### Information
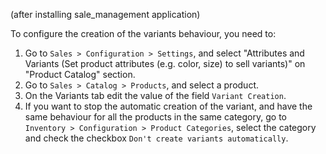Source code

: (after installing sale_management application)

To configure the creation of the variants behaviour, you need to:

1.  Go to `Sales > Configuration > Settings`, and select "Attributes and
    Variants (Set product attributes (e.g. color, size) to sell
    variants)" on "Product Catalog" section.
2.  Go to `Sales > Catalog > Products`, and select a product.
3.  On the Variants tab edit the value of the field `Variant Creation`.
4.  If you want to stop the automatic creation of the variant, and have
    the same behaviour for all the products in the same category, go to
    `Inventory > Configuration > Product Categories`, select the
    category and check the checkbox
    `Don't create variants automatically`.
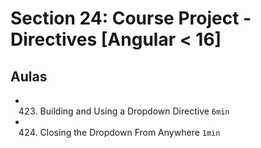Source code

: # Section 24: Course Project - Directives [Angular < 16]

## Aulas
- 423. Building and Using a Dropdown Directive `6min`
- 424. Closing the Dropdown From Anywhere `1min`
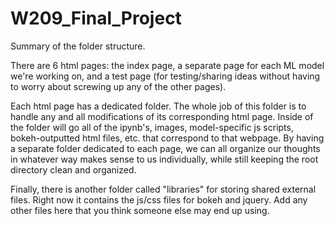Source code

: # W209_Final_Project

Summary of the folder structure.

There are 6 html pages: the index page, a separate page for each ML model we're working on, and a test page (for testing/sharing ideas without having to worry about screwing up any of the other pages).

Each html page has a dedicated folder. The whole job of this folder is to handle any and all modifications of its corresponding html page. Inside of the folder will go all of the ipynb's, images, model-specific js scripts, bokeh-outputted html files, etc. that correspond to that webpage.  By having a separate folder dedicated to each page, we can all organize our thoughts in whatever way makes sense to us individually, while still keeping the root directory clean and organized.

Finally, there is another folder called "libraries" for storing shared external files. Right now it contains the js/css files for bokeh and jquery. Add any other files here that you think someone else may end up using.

### What this task involves
Lines in the data above may contain the word "that"; count them and give only the number.

### Answer space
2